## PROBLEM DESCRIPTION:
Using the entries that follow, count the lines containing the word "fixed" and give that number by itself.

(Document images with source code)
════

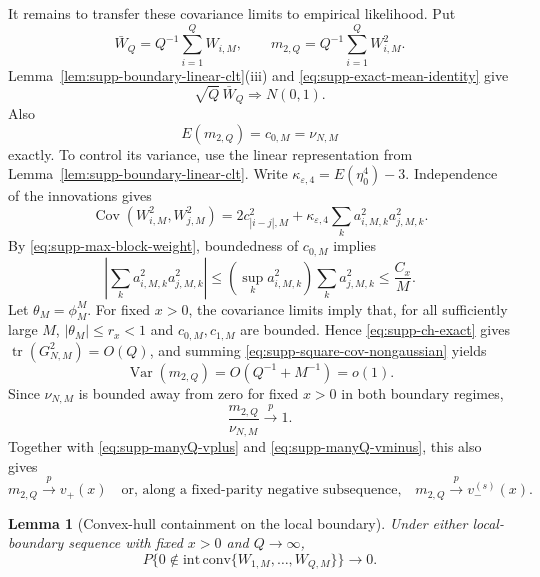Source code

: \documentclass[12pt]{article}
\newtheorem{Lemma}[Proposition]{Lemma}
\theoremstyle{remark}
\begin{document}
It remains to transfer these covariance limits to empirical likelihood. Put
\[
\bar W_Q=Q^{-1}\sum_{i=1}^QW_{i,M},
\qquad
m_{2,Q}=Q^{-1}\sum_{i=1}^QW_{i,M}^2.
\]
Lemma~\ref{lem:supp-boundary-linear-clt}(iii) and \eqref{eq:supp-exact-mean-identity} give
\begin{equation}
\sqrt Q\,\bar W_Q\Rightarrow N(0,1).
\label{eq:supp-manyQ-exact-normal}
\end{equation}
Also
\[
E(m_{2,Q})=c_{0,M}=\nu_{N,M}
\]
exactly. To control its variance, use the linear representation from Lemma~\ref{lem:supp-boundary-linear-clt}. Write $\kappa_{\varepsilon,4}=E(\eta_0^4)-3$. Independence of the innovations gives
\begin{equation}
\operatorname{Cov}(W_{i,M}^2,W_{j,M}^2)
=2c_{|i-j|,M}^2
+\kappa_{\varepsilon,4}\sum_k a_{i,M,k}^2a_{j,M,k}^2.
\label{eq:supp-square-cov-nongaussian}
\end{equation}
By \eqref{eq:supp-max-block-weight}, boundedness of $c_{0,M}$ implies
\[
\left|\sum_k a_{i,M,k}^2a_{j,M,k}^2\right|
\le \left(\sup_k a_{i,M,k}^2\right)\sum_k a_{j,M,k}^2
\le \frac{C_x}{M}.
\]
Let $\theta_M=\phi_M^M$. For fixed $x>0$, the covariance limits imply that, for all sufficiently large $M$, $|\theta_M|\le r_x<1$ and $c_{0,M},c_{1,M}$ are bounded. Hence \eqref{eq:supp-ch-exact} gives $\operatorname{tr}(G_{N,M}^2)=O(Q)$, and summing \eqref{eq:supp-square-cov-nongaussian} yields
\begin{equation*}
\operatorname{Var}(m_{2,Q})
=O(Q^{-1}+M^{-1})=o(1).
\end{equation*}
Since $\nu_{N,M}$ is bounded away from zero for fixed $x>0$ in both boundary regimes,
\begin{equation}
\frac{m_{2,Q}}{\nu_{N,M}}\xrightarrow{p}1.
\label{eq:supp-manyQ-m2-ratio}
\end{equation}
Together with \eqref{eq:supp-manyQ-vplus} and \eqref{eq:supp-manyQ-vminus}, this also gives
\begin{equation*}
m_{2,Q}\xrightarrow{p}v_+(x)
\quad\text{or, along a fixed-parity negative subsequence,}\quad
m_{2,Q}\xrightarrow{p}v_-^{(s)}(x).
\end{equation*}

\begin{Lemma}[Convex-hull containment on the local boundary]
\label{lem:supp-manyQ-hull}
Under either local-boundary sequence with fixed $x>0$ and $Q\to\infty$,
\[
P\{0\notin\mathrm{int}\,\mathrm{conv}\{W_{1,M},\ldots,W_{Q,M}\}\}\longrightarrow0.
\]
\end{Lemma}
\end{document}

════

## PROBLEM SOLUTION:
4